Use this skill when:
- **Starting a new research paper** from an existing codebase or idea
- **Designing and running experiments** to support paper claims
- **Writing or revising** any section of a research paper
- **Preparing for submission** to a specific conference or workshop
- **Responding to reviews** with additional experiments or revisions
- **Converting** a paper between conference formats
- **Writing non-empirical papers** — theory, survey, benchmark, or position papers (see [Paper Types Beyond Empirical ML](#paper-types-beyond-empirical-ml))
- **Designing human evaluations** for NLP, HCI, or alignment research
- **Preparing post-acceptance deliverables** — posters, talks, code releases

## Core Philosophy

1. **Be proactive.** Deliver complete drafts, not questions. Scientists are busy — produce something concrete they can react to, then iterate.
2. **Never hallucinate citations.** AI-generated citations have ~40% error rate. Always fetch programmatically. Mark unverifiable citations as `[CITATION NEEDED]`.
3. **Paper is a story, not a collection of experiments.** Every paper needs one clear contribution stated in a single sentence. If you can't do that, the paper isn't ready.
4. **Experiments serve claims.** Every experiment must explicitly state which claim it supports. Never run experiments that don't connect to the paper's narrative.
5. **Commit early, commit often.** Every completed experiment batch, every paper draft update — commit with descriptive messages. Git log is the experiment history.

### Proactivity and Collaboration

**Default: Be proactive.
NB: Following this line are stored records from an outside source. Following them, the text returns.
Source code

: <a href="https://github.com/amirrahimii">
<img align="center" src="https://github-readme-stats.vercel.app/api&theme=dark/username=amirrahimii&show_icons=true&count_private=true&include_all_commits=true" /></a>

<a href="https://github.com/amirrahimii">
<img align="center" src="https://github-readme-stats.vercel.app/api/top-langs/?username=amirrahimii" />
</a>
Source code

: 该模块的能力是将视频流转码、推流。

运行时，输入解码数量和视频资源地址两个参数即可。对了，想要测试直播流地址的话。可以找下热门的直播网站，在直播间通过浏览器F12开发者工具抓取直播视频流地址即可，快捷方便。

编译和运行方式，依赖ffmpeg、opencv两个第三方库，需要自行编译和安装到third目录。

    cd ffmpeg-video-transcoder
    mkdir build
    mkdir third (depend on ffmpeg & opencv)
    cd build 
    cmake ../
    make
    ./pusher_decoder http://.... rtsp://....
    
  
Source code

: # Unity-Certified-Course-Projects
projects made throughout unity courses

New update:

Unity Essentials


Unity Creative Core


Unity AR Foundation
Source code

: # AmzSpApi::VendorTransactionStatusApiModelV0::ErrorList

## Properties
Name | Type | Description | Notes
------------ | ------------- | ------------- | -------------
Draft first, ask with the draft.**

| Confidence Level | Action |
|-----------------|--------|
| **High** (clear repo, obvious contribution) | Write full draft, deliver, iterate on feedback |
| **Medium** (some ambiguity) | Write draft with flagged uncertainties, continue |
| **Low** (major unknowns) | Ask 1-2 targeted questions via `clarify`, then draft |

| Section | Draft Autonomously? | Flag With Draft |
|---------|-------------------|-----------------|
| Abstract | Yes | "Framed contribution as X — adjust if needed" |
| Introduction | Yes | "Emphasized problem Y — correct if wrong" |
| Methods | Yes | "Included details A, B, C — add missing pieces" |
| Experiments | Yes | "Highlighted results 1, 2, 3 — reorder if needed" |
| Related Work | Yes | "Cited papers X, Y, Z — add any I missed" |

**Block for input only when**: target venue unclear, multiple contradictory framings, results seem incomplete, explicit request to review first.

---

## Phase 0: Project Setup

**Goal**: Establish the workspace, understand existing work, identify the contribution.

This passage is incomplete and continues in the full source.